November 04, 2013 0 0

Genesis 4: 8

‘Now Cain said to his brother Abel, “Let’s go out into the field.”  And while they were in the field, Cain attacked his brother Abel and killed him.

What is it that motivates such base instincts in the human person?  What is it that takes us to the heart of darkness in ourselves?  Why such evil abroad, that brings enmity, brother against brother, the jealous and rejected heart, that leads to an over-spilling anger?  Where is the imago dei in the clenched fist?  And so the pattern is established, and the Mark of Cain begins its long and inglorious descent down through the ages.  Abel’s blood soaked ground still cries to us of our inhumanity and our own inability to rise above the darkness at the heart of human life.  A darkness that taints and distorts.  A darkness that seeks vengeance and retribution and for a wrong to be righted in blood.  And so enmity between God and man, and man to man, echoes loudly and bitterly across the ages and ‘Rachel can still be heard crying for her children’ (Jeremiah 31, 15) in every sob and whimper that accompanies the heartache and the shock, the horror of another life lost in the enmity at the heart of humanity played out over the continents in every time and age.  As Solzehnitsyn reminds us, ‘there is a line at the centre of every human heart between good and evil.’  (The Gulag Archipelago)

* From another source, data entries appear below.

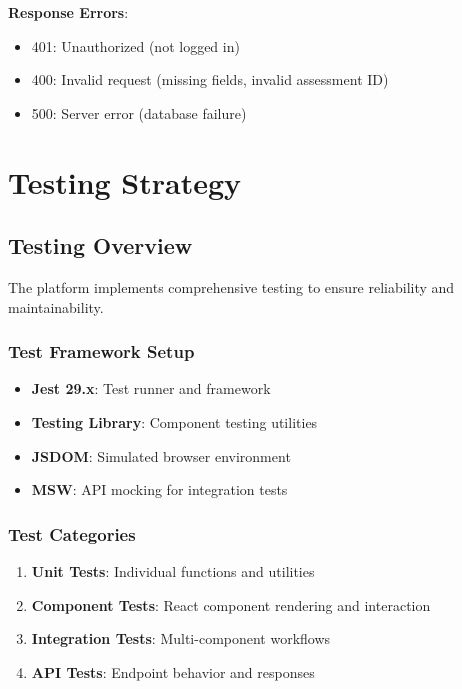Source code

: \documentclass[12pt,a4paper]{report}
\begin{document}
\textbf{Response Errors}:
\begin{itemize}
    \item 401: Unauthorized (not logged in)
    \item 400: Invalid request (missing fields, invalid assessment ID)
    \item 500: Server error (database failure)
\end{itemize}

\chapter{Testing Strategy}

\section{Testing Overview}

The platform implements comprehensive testing to ensure reliability and maintainability.

\subsection{Test Framework Setup}

\begin{itemize}
    \item \textbf{Jest 29.x}: Test runner and framework
    \item \textbf{Testing Library}: Component testing utilities
    \item \textbf{JSDOM}: Simulated browser environment
    \item \textbf{MSW}: API mocking for integration tests
\end{itemize}

\subsection{Test Categories}

\begin{enumerate}
    \item \textbf{Unit Tests}: Individual functions and utilities
    \item \textbf{Component Tests}: React component rendering and interaction
    \item \textbf{Integration Tests}: Multi-component workflows
    \item \textbf{API Tests}: Endpoint behavior and responses
\end{enumerate}
\end{document}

Lord God, we feel numb at the shock and awe which encounters each and every action in war.  Human hands bringing to pass adarkness so deeply seated in the human heart.  Why?  For want of a common understanding; for want of an ability to share resource, the human heart taints and distorts truth.  It uses it as a weapon to get even and to get ahead, to take and to will to power.  It is a distortion of the digestion of the fruit of the tree of good and evil.  Yet, God of all good, that is not how your Kingdom was designed to operate or to be established.  Remind us that there is a tree of life, and a Kingdom where there will be no more suffering and in which war will come to an end.  A Kingdom where brother will once again be united to brother, where love of our enemies, and the enmity at the heart of humanity, will be soaked in the redeeming blood and love of our Saviour.  A kingdom in which our shock and awe will be at the mysterium and tremendum which you are, and have gifted to us in grace, in this life, and for the next.  Amen.

 

Padre David Anderson
Chaplain to The Royal Scots Dragoon Guards

Padre David Anderson is currently serving in Kabul on Op Herrick 19.  He has taken a series of well-known verses or passages from across scripture which expose and express our human nature in response to war and our hope for something better, God’s peace.